Saturday, May 20, 2017...From Ron: "Fished House Cove Saturday morning from 0630 to 1000. 'Twas a very nice morning, clear, and the grass is coming up nicely. The trolled beetlespin got put away after the third catfish. Caught several very small bass and had my first double on the Whopper Plopper, but they were only in the six-inch range. Managed a 15-oz. and a 1-9 bass, as well as a small white perch. Most of the six bass attacked the WP, also had a couple dinks on a Silver Minnow. The trip out of House Cove was dreadful, as the wind had doubled what was forecasted. Went back out in the evening for a short trip to West Neck Marina (1830 - 2000). Fought the wind and headed north. Caught a 1-1 bass, tiny yellow perch, and a decent crappie at 13 inches. Crappie and bass hit the WP, yellow perch hit the beetlespin. All in all, not a bad day, but not a banner day, either."
Saturday, May 13, 2017
I'm talking, of course, about the fact we only had six boats and 11 anglers on hand for today's tournament out of Pungo Ferry, vice the usual West Neck Marina. Workmen were continuing repairs to the boat ramp at the latter site.
All boats weighed five-fish limits today, starting with the following winners:
1st Place, Gary Coderre, 13.56 lbs. total weight, 4.02-lb. big fish.
2nd Place, (from left) Mike Speedy and Stephen Hardwick, 12.45 lbs. total weight, 4.50-lb. big fish (today's lunker).
Mystery Weight winners, (from left) Duane Kessel and Bobby Moore, 9.70 lbs. total weight (closest to the drawn weight of 7.20), no big fish.
Here is how everyone else finished today's competition:
* Paul Celentano and Paul Higgins, 11.51 lbs. total weight, 2.93-lb. big fish.
* Wayne Hayes and Al Napier, 10.28 lbs. total weight, 2.95-lb. big fish.
* Skip Schaible and Ken Testorff, 10.05 lbs. total weight, 3.56-lb. big fish.
Congrats to all the winners and thanks to everyone who came out to participate. For planning purposes, our next scheduled event is Saturday, May 27. I also have rescheduled a make-up tournament (for the one I cancelled on 4/29). The new date is Saturday, June 17. Start time for all events is safe light. The current weigh-in time is 3 p.m.

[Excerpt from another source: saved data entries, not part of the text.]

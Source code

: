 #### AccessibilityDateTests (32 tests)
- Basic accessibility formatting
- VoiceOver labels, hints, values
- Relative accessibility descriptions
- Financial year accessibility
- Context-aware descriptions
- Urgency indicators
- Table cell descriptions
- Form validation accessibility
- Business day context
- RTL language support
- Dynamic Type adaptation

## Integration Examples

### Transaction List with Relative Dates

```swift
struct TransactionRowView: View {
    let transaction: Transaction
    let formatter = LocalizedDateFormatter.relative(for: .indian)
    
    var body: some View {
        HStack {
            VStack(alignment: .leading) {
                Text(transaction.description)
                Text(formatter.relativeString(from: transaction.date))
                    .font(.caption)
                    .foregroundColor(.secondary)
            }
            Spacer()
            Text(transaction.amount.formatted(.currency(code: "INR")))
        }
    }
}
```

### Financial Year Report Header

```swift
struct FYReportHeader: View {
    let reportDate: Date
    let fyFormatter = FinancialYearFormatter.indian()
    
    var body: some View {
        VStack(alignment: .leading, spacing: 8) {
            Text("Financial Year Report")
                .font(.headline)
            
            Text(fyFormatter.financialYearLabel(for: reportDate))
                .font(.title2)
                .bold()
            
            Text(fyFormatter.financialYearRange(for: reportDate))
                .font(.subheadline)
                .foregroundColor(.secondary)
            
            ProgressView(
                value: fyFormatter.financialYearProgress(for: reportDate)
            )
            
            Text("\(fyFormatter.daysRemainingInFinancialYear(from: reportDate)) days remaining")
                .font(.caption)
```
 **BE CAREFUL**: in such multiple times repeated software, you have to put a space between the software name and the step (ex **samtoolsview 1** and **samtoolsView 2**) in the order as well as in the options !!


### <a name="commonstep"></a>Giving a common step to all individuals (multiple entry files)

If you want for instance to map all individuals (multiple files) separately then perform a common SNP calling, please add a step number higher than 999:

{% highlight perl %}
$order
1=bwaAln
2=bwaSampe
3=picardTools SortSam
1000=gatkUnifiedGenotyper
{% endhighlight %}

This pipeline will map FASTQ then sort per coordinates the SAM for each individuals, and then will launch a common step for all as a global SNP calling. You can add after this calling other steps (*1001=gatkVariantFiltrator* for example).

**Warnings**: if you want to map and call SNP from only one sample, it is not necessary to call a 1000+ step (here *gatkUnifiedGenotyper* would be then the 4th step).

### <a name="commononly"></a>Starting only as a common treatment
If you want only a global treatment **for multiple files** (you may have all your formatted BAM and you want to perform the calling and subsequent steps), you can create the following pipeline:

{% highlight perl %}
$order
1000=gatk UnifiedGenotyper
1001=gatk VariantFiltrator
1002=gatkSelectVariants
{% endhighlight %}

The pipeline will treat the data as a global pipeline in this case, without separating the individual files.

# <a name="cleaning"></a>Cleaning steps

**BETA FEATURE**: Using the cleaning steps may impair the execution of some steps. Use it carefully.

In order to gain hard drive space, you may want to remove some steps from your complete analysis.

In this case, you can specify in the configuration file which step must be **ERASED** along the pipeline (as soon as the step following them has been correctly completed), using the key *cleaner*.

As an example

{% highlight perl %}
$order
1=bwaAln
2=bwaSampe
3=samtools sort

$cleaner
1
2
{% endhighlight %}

Somewhere around mid-morning, Skip and I were fishing along, trying to provide some company for the two bass in the livewell at the time, when all of a sudden, I see a nice bass inhale Skip's WP. I just had removed the hooks, put a culling clip in the fish's mouth, and tossed it in the livewell, when I hear another huge blowup from the same spot and look up to see Skip once again set the hooks on a nice bass. On two casts, he had put two more fish in the livewell and added between 5.5 and 6 lbs. to our total weight.
Once again, Skip swung the boat around for a third pass in the same area, but, lo, a third fish wasn't in the cards. Nevertheless, I congratulated him on the "clinic" he just had put on for my benefit. I think I almost was as excited as Skip, when all I really did was to net the fish for him.
The way I see it, nothing compares to a topwater bite. Still gives me an adrenaline rush, just thinking about those two bass Skip caught on the WP this morning. Way to go! my friend. And thanks for the ride.
While I'm passing out thanks, let me also give a big pat on the back to those "younger" ones among us for helping the "older" ones launch and recover boats and hold the weigh-in. You don't know how much we codgers appreciate your energy and strength. Makes me mighty proud to be part of an enthusiastic group dedicated to the principles of teamwork.